◆ TASK STATEMENT:
Working through the entries below, find how many lines include the string "where"; give only that number.

=-=-=

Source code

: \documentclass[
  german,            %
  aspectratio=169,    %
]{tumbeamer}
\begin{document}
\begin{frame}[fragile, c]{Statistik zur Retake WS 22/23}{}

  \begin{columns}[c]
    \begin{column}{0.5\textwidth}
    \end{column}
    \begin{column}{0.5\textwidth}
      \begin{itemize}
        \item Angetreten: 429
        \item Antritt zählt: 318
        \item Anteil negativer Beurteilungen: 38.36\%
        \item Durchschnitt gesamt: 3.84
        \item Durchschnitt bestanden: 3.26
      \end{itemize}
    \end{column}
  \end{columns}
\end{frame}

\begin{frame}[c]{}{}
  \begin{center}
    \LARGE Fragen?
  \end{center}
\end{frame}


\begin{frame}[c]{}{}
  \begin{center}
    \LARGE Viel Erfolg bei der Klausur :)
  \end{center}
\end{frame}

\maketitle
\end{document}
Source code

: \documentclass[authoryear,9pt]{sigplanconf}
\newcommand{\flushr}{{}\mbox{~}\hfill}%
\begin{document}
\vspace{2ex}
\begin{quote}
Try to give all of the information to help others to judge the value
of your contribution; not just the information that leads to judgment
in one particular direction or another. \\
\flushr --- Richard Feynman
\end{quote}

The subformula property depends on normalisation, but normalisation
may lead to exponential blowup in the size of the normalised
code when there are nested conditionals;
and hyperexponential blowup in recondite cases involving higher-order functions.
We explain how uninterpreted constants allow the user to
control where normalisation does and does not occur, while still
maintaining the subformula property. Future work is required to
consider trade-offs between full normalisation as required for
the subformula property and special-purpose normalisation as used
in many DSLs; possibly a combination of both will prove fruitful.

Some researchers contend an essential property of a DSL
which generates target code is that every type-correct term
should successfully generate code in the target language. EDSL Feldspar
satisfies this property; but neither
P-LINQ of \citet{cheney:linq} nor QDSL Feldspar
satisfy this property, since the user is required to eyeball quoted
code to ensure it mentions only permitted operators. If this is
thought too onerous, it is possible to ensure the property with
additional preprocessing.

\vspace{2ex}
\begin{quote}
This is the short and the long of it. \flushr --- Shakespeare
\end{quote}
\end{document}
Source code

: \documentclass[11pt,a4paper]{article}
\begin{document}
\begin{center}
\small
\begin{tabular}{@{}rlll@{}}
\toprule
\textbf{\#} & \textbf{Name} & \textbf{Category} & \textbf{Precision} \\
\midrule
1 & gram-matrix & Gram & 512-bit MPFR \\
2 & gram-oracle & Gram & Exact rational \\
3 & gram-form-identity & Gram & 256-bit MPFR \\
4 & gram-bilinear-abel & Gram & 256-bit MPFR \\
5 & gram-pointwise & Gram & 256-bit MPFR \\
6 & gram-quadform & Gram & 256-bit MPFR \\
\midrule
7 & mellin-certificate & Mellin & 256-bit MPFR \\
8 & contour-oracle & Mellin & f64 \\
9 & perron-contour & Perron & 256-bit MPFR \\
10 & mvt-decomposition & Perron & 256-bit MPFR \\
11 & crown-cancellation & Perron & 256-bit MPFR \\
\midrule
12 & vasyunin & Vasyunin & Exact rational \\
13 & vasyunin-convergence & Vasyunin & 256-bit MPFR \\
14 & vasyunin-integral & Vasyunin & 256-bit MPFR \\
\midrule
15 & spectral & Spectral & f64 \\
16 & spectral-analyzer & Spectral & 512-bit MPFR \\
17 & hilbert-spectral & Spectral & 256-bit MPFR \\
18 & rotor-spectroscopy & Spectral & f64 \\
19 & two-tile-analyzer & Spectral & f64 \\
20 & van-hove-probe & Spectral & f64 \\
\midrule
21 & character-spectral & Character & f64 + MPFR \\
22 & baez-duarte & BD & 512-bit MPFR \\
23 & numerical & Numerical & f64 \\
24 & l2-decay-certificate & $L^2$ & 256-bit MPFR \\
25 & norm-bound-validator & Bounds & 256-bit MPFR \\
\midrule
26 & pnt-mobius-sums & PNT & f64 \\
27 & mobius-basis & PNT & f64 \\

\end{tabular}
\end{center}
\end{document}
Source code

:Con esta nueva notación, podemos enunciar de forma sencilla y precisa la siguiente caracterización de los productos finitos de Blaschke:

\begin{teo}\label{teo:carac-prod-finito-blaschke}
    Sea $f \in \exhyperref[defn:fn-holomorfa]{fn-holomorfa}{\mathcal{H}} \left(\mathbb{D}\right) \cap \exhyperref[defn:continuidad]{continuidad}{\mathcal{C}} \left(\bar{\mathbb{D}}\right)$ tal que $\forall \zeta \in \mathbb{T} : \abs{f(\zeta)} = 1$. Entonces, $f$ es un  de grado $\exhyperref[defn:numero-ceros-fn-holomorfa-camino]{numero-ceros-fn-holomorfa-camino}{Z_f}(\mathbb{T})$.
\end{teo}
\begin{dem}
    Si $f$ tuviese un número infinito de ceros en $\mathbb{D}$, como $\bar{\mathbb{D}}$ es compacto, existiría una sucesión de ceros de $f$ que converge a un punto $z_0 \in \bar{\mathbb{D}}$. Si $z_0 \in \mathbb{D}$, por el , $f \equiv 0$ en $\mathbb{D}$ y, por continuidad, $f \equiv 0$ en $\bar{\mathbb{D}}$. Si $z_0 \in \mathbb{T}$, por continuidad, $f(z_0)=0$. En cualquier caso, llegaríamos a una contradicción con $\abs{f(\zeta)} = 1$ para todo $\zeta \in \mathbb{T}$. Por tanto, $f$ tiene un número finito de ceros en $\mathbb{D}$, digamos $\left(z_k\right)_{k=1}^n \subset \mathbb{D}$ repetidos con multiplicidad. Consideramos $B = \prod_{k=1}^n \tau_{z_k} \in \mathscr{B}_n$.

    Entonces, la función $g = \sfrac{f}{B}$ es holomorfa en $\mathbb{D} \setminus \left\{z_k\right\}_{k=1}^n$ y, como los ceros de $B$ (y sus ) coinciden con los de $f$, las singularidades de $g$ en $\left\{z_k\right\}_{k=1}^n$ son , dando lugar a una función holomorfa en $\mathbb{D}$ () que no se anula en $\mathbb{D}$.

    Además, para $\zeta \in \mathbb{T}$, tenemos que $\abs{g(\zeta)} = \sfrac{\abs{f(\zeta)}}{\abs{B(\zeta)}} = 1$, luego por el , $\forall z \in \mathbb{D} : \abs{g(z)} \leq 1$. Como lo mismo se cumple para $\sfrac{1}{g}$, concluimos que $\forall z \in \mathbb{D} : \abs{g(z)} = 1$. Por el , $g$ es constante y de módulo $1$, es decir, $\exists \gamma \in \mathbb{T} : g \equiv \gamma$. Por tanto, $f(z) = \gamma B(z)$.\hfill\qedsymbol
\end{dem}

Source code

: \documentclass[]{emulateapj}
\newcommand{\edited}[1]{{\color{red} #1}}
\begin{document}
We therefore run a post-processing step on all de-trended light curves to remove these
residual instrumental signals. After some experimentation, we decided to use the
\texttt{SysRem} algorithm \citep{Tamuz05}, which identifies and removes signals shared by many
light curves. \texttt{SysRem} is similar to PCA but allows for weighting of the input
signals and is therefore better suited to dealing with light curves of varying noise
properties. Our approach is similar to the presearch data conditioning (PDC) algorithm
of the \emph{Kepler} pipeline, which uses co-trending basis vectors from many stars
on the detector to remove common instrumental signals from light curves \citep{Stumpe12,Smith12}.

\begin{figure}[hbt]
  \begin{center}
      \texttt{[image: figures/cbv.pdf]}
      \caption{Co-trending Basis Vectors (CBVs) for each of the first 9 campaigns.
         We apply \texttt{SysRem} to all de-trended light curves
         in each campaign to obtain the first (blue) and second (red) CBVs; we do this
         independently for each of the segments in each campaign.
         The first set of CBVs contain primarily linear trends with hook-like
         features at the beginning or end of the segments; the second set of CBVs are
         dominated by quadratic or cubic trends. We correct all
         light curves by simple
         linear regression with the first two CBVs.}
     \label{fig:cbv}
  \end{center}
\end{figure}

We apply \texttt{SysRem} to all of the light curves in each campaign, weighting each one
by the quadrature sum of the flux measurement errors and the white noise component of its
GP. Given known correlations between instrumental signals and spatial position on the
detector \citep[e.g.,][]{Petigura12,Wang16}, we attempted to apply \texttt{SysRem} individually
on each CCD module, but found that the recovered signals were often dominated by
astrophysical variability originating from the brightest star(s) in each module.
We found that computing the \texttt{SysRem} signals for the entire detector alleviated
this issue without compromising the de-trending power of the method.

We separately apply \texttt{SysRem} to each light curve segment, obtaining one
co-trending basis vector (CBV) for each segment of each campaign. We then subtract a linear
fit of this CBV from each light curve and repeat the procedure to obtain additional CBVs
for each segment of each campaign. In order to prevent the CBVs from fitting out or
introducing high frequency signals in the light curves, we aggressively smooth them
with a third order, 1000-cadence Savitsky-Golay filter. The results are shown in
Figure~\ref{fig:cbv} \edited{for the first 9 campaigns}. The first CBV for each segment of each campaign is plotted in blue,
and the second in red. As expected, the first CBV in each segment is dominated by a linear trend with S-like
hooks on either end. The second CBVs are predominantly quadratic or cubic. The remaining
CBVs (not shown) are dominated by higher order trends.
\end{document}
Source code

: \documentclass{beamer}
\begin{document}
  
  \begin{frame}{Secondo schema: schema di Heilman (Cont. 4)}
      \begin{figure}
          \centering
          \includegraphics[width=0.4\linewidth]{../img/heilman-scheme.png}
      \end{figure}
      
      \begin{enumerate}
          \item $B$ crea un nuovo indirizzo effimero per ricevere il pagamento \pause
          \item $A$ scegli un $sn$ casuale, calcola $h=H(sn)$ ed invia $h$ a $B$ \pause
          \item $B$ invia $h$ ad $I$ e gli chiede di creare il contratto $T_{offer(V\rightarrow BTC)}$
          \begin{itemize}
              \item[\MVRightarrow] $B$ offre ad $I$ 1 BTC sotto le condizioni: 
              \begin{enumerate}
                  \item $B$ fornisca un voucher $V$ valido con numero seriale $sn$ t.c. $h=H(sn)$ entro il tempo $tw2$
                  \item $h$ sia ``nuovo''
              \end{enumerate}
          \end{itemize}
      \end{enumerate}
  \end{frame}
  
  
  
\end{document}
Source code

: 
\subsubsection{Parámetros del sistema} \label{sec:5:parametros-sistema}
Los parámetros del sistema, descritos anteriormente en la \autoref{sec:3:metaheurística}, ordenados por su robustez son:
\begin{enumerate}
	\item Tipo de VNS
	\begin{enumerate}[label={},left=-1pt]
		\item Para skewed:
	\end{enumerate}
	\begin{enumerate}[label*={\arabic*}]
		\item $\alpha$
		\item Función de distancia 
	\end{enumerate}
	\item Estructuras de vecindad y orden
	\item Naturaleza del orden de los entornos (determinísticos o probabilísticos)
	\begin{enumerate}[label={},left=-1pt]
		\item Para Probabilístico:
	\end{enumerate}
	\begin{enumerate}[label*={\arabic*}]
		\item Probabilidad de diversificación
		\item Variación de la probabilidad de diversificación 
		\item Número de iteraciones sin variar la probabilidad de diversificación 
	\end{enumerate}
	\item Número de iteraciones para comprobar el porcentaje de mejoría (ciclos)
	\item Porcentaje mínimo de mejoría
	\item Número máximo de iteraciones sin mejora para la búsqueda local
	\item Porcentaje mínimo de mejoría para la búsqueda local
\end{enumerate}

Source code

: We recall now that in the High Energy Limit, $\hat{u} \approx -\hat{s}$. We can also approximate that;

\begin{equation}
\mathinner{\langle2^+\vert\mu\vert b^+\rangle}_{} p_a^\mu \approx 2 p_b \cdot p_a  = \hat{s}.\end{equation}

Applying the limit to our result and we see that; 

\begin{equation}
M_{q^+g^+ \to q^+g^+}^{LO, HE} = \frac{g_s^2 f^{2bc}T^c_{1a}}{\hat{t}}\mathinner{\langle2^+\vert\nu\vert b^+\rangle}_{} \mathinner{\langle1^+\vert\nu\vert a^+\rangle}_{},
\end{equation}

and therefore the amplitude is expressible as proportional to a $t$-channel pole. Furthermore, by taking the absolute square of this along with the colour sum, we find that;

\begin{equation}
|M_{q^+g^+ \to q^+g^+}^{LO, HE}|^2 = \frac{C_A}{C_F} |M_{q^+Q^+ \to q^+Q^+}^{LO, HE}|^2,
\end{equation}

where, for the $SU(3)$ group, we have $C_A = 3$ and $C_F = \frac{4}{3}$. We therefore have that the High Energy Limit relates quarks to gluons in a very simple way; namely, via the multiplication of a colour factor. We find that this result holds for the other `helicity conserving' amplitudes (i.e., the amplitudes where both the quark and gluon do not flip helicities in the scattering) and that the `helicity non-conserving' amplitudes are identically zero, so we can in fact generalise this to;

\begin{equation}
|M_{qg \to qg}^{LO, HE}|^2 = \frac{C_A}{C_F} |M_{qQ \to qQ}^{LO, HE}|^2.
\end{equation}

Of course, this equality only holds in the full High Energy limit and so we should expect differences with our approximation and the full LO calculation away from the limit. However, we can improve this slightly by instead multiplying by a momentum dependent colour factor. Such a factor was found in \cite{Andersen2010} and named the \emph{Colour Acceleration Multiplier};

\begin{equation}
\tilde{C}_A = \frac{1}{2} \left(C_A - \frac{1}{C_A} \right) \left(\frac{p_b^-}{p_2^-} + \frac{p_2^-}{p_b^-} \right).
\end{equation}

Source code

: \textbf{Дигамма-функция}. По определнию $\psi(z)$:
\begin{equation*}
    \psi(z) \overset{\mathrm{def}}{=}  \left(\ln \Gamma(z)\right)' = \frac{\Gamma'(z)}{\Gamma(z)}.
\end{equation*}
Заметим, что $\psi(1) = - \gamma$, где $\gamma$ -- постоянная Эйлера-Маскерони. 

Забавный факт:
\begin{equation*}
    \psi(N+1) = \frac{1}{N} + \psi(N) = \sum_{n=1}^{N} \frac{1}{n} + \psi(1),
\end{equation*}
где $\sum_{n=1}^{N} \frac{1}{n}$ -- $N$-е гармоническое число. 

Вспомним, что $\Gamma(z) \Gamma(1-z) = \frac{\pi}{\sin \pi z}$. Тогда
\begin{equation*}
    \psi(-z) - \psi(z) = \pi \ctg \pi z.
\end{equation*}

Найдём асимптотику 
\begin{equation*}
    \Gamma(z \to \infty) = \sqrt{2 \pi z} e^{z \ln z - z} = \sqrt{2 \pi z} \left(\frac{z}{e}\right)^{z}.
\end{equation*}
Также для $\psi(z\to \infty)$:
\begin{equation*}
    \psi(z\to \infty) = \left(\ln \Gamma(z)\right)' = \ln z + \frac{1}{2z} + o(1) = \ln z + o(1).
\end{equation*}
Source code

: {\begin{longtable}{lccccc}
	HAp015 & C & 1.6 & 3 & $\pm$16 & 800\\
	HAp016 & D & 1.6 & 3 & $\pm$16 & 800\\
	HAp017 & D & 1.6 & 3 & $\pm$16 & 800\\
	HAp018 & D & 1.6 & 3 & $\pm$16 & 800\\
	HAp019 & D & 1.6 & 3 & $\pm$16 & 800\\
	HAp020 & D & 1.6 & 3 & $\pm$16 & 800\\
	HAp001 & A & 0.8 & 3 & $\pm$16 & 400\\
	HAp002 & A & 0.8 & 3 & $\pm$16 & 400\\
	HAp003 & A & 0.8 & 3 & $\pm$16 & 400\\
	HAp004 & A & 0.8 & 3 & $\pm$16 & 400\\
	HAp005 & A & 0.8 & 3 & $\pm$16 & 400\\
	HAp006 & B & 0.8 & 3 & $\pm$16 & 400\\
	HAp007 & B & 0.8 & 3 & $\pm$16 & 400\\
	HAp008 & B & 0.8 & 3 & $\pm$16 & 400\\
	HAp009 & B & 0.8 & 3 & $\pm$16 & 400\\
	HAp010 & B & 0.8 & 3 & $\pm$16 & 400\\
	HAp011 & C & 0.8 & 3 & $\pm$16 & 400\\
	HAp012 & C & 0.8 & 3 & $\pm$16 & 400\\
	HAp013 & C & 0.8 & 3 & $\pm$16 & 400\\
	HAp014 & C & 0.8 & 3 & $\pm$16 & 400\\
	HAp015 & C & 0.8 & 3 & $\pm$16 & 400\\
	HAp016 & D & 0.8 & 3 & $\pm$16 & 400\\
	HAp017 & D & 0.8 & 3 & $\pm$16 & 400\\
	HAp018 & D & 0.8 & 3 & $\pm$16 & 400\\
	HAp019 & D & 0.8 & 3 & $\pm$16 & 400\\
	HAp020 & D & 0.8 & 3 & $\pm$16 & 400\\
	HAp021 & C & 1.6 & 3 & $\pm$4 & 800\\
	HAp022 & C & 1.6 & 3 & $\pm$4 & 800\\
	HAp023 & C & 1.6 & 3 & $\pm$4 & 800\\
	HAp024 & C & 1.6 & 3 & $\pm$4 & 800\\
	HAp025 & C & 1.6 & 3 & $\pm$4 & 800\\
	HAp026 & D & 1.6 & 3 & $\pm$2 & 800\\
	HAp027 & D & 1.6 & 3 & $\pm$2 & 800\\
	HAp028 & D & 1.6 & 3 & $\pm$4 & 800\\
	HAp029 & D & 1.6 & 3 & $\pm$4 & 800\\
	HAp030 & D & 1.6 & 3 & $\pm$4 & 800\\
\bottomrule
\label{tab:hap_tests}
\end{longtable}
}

=-=-=

◆ PROBLEM SOLUTION:
2